Friday, May 23, 2008

Babies, emotions and brain development

Have been reading a fascinating book by Sue Gerhardt, 'Why love matters'. Gerhardt is a psychotherapist who has been doing much work with babies and their mothers, and in this book collects much current research on babies and the effect of love, or otherwise, on their development. Not only does love make babies feel all warm inside, but it also directly affects their brain development, and the size of different parts of their brain, so they can deal better with stress throughout their lives. The window of opportunity for building an emotionally stable child/adult is past by the age of 2.

Gerhardt calls it 'regulating' when parents, usually mothers, help babies understand how they feel, are responsive to their needs, and provide whatever support the baby needs. It's not just that children need to be with their mothers (or other
permanent carer), but that this carer also responds adequately to the
child's needs. If the baby is thus made to feel secure, as a child and adult he or she can deal with most things life throws at them. If, however, infancy involves stress - no-one alleviates hunger, thirst, boredom, or worse, or the baby is left to cry because 'it's good for the lungs', or 'time there was some discipline', this leads to a permanently raised cortisol level, which inhibits the growth of parts of the brain, and later in life can cause people to explode at seemingly trivial matters. Nowadays all these things can be explained and proven by imagining techniques, which is a huge advantage on guesswork, and even on John Bowlby's attachment theory - effectively, it now even more scientifically confirms his research findings on children, who had attachment problems with their mothers.

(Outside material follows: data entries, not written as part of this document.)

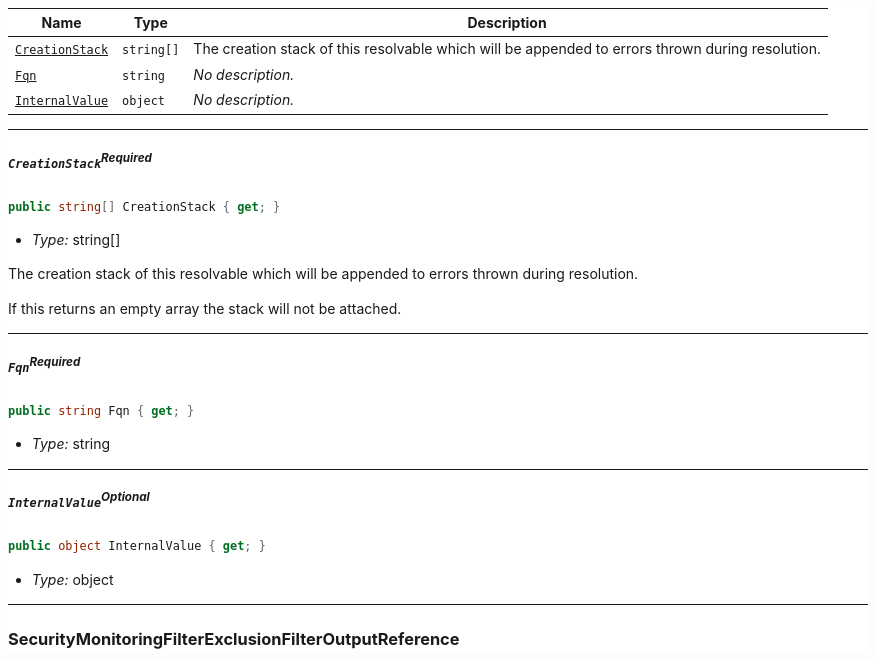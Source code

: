 | **Name** | **Type** | **Description** |
| --- | --- | --- |
| <code><a href="#@cdktf/provider-datadog.securityMonitoringFilter.SecurityMonitoringFilterExclusionFilterList.property.creationStack">CreationStack</a></code> | <code>string[]</code> | The creation stack of this resolvable which will be appended to errors thrown during resolution. |
| <code><a href="#@cdktf/provider-datadog.securityMonitoringFilter.SecurityMonitoringFilterExclusionFilterList.property.fqn">Fqn</a></code> | <code>string</code> | *No description.* |
| <code><a href="#@cdktf/provider-datadog.securityMonitoringFilter.SecurityMonitoringFilterExclusionFilterList.property.internalValue">InternalValue</a></code> | <code>object</code> | *No description.* |

---

##### `CreationStack`<sup>Required</sup> <a name="CreationStack" id="@cdktf/provider-datadog.securityMonitoringFilter.SecurityMonitoringFilterExclusionFilterList.property.creationStack"></a>

```csharp
public string[] CreationStack { get; }
```

- *Type:* string[]

The creation stack of this resolvable which will be appended to errors thrown during resolution.

If this returns an empty array the stack will not be attached.

---

##### `Fqn`<sup>Required</sup> <a name="Fqn" id="@cdktf/provider-datadog.securityMonitoringFilter.SecurityMonitoringFilterExclusionFilterList.property.fqn"></a>

```csharp
public string Fqn { get; }
```

- *Type:* string

---

##### `InternalValue`<sup>Optional</sup> <a name="InternalValue" id="@cdktf/provider-datadog.securityMonitoringFilter.SecurityMonitoringFilterExclusionFilterList.property.internalValue"></a>

```csharp
public object InternalValue { get; }
```

- *Type:* object

---


### SecurityMonitoringFilterExclusionFilterOutputReference <a name="SecurityMonitoringFilterExclusionFilterOutputReference" id="@cdktf/provider-datadog.securityMonitoringFilter.SecurityMonitoringFilterExclusionFilterOutputReference"></a>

She describes some of the (often adult) consequences of poor baby-regulating, for example:
  • some babies may feel that they are not allowed to have feelings that their parent might not like, and thus have a level of unfulfilled need that even in adulthood can lead to a high level of dependency, and an inability to realise their own feelings in interactions with others, by trying to be too nice or too strong.
  • babies who are not well-regulated grow into the thugs of tomorrow; Gerhardt suggests that already by the age of 2 the absence of positive affection can lead to later problems, especially if combined with a harsh parenting style. My experience of working with poor families, and with children in primary schools confirms this view - by 4 (school age in Scotland) it was already clear which children had more problems.
  • poor parenting is passed on, not through genes, but because the parents themselves have not been well treated. Thus you get trouble-some families of the kind you see on 'Supernanny' every week.
Add to the babies whose mothers are unable to provide good parenting, those who lose their mothers, especially those who are placed in infant homes, and you have a recipe for disaster.

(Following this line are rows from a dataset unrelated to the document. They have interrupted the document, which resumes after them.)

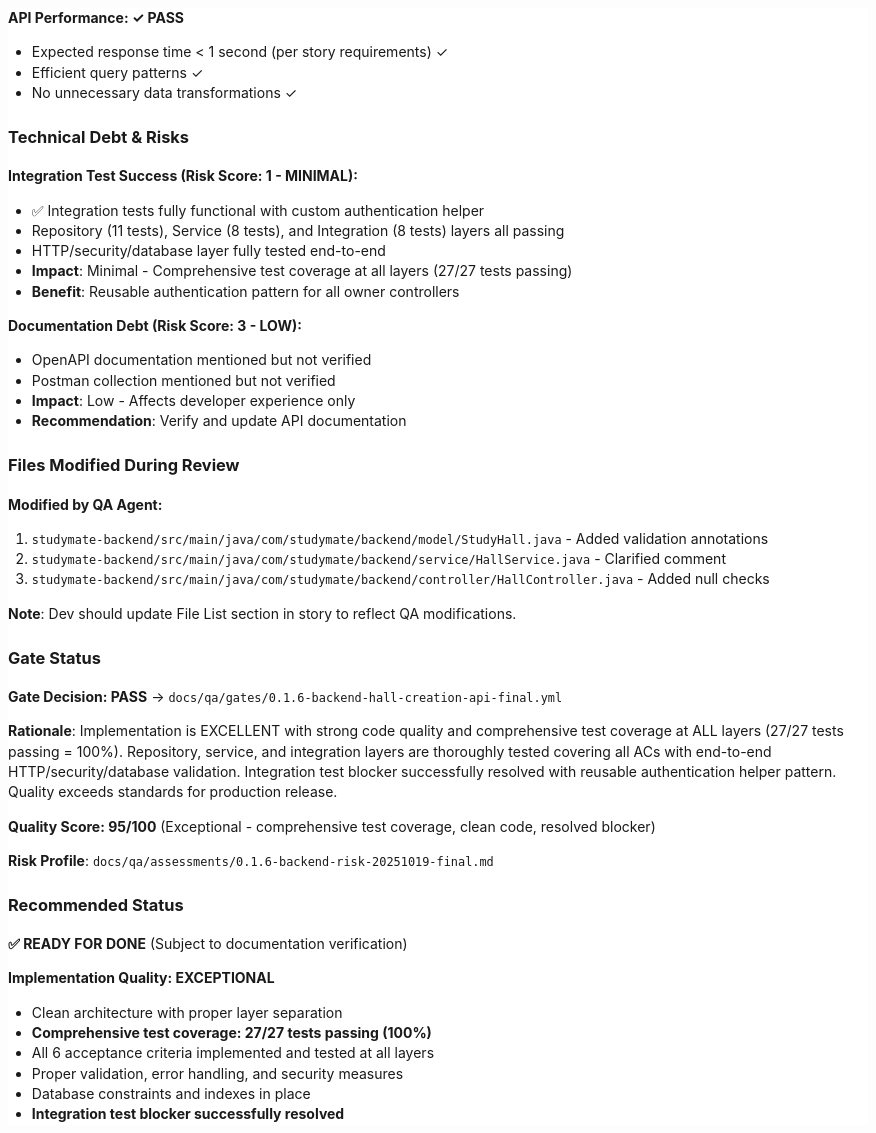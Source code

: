 **API Performance: ✓ PASS**
- Expected response time < 1 second (per story requirements) ✓
- Efficient query patterns ✓
- No unnecessary data transformations ✓

### Technical Debt & Risks

**Integration Test Success (Risk Score: 1 - MINIMAL):**
- ✅ Integration tests fully functional with custom authentication helper
- Repository (11 tests), Service (8 tests), and Integration (8 tests) layers all passing
- HTTP/security/database layer fully tested end-to-end
- **Impact**: Minimal - Comprehensive test coverage at all layers (27/27 tests passing)
- **Benefit**: Reusable authentication pattern for all owner controllers

**Documentation Debt (Risk Score: 3 - LOW):**
- OpenAPI documentation mentioned but not verified
- Postman collection mentioned but not verified
- **Impact**: Low - Affects developer experience only
- **Recommendation**: Verify and update API documentation

### Files Modified During Review

**Modified by QA Agent:**
1. `studymate-backend/src/main/java/com/studymate/backend/model/StudyHall.java` - Added validation annotations
2. `studymate-backend/src/main/java/com/studymate/backend/service/HallService.java` - Clarified comment
3. `studymate-backend/src/main/java/com/studymate/backend/controller/HallController.java` - Added null checks

**Note**: Dev should update File List section in story to reflect QA modifications.

### Gate Status

**Gate Decision: PASS** → `docs/qa/gates/0.1.6-backend-hall-creation-api-final.yml`

**Rationale**: Implementation is EXCELLENT with strong code quality and comprehensive test coverage at ALL layers (27/27 tests passing = 100%). Repository, service, and integration layers are thoroughly tested covering all ACs with end-to-end HTTP/security/database validation. Integration test blocker successfully resolved with reusable authentication helper pattern. Quality exceeds standards for production release.

**Quality Score: 95/100** (Exceptional - comprehensive test coverage, clean code, resolved blocker)

**Risk Profile**: `docs/qa/assessments/0.1.6-backend-risk-20251019-final.md`

### Recommended Status

**✅ READY FOR DONE** (Subject to documentation verification)

**Implementation Quality: EXCEPTIONAL**
- Clean architecture with proper layer separation
- **Comprehensive test coverage: 27/27 tests passing (100%)**
- All 6 acceptance criteria implemented and tested at all layers
- Proper validation, error handling, and security measures
- Database constraints and indexes in place
- **Integration test blocker successfully resolved**

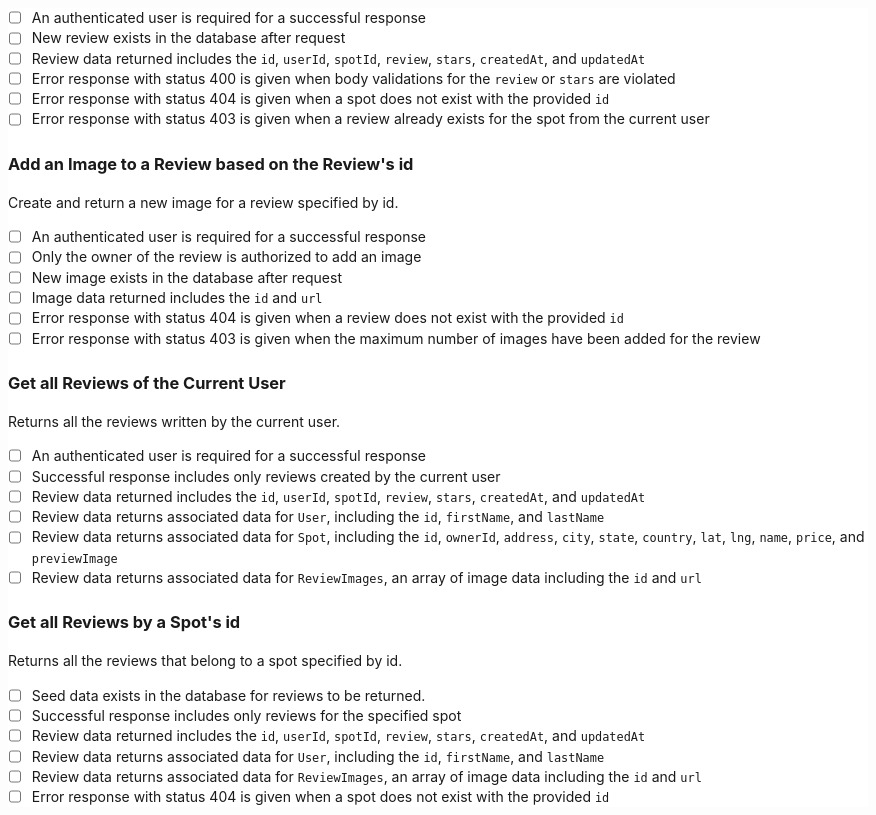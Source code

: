 - [ ] An authenticated user is required for a successful response
- [ ] New review exists in the database after request
- [ ] Review data returned includes the `id`, `userId`, `spotId`, `review`,
      `stars`, `createdAt`, and `updatedAt`
- [ ] Error response with status 400 is given when body validations for the
      `review` or `stars` are violated
- [ ] Error response with status 404 is given when a spot does not exist with
      the provided `id`
- [ ] Error response with status 403 is given when a review already exists for
      the spot from the current user

### Add an Image to a Review based on the Review's id

Create and return a new image for a review specified by id.

- [ ] An authenticated user is required for a successful response
- [ ] Only the owner of the review is authorized to add an image
- [ ] New image exists in the database after request
- [ ] Image data returned includes the `id` and `url`
- [ ] Error response with status 404 is given when a review does not exist with
      the provided `id`
- [ ] Error response with status 403 is given when the maximum number of images
      have been added for the review

### Get all Reviews of the Current User

Returns all the reviews written by the current user.

- [ ] An authenticated user is required for a successful response
- [ ] Successful response includes only reviews created by the current user
- [ ] Review data returned includes the `id`, `userId`, `spotId`, `review`,
      `stars`, `createdAt`, and `updatedAt`
- [ ] Review data returns associated data for `User`, including the `id`,
      `firstName`, and `lastName`
- [ ] Review data returns associated data for `Spot`, including the `id`,
      `ownerId`, `address`, `city`, `state`, `country`, `lat`, `lng`, `name`,
      `price`, and `previewImage`
- [ ] Review data returns associated data for `ReviewImages`, an array of image
      data including the `id` and `url`

### Get all Reviews by a Spot's id

Returns all the reviews that belong to a spot specified by id.

- [ ] Seed data exists in the database for reviews to be returned.
- [ ] Successful response includes only reviews for the specified spot
- [ ] Review data returned includes the `id`, `userId`, `spotId`, `review`,
      `stars`, `createdAt`, and `updatedAt`
- [ ] Review data returns associated data for `User`, including the `id`,
      `firstName`, and `lastName`
- [ ] Review data returns associated data for `ReviewImages`, an array of image
      data including the `id` and `url`
- [ ] Error response with status 404 is given when a spot does not exist with
      the provided `id`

The solution? She suggests psychotherapy (she is one). But really, given the time that takes, and the very limited availability and funding, is anyone but a rich family or individual able to indulge in this? Poor families, especially in the UK, have no chance - they are just given ritalin for their lively children (the level of prescription in Scotland has risen nine-fold in 7 years,with 6% of children treated with this (a third of the rate of the US!). Seems to give a message - don't bother parenting, give the kid a pill. Horrifying!

The book is really quite technical, and not necessarily one that harassed new mothers can read easily. But it is a fantastic resource and a severe warning, that nothing is good enough for your baby.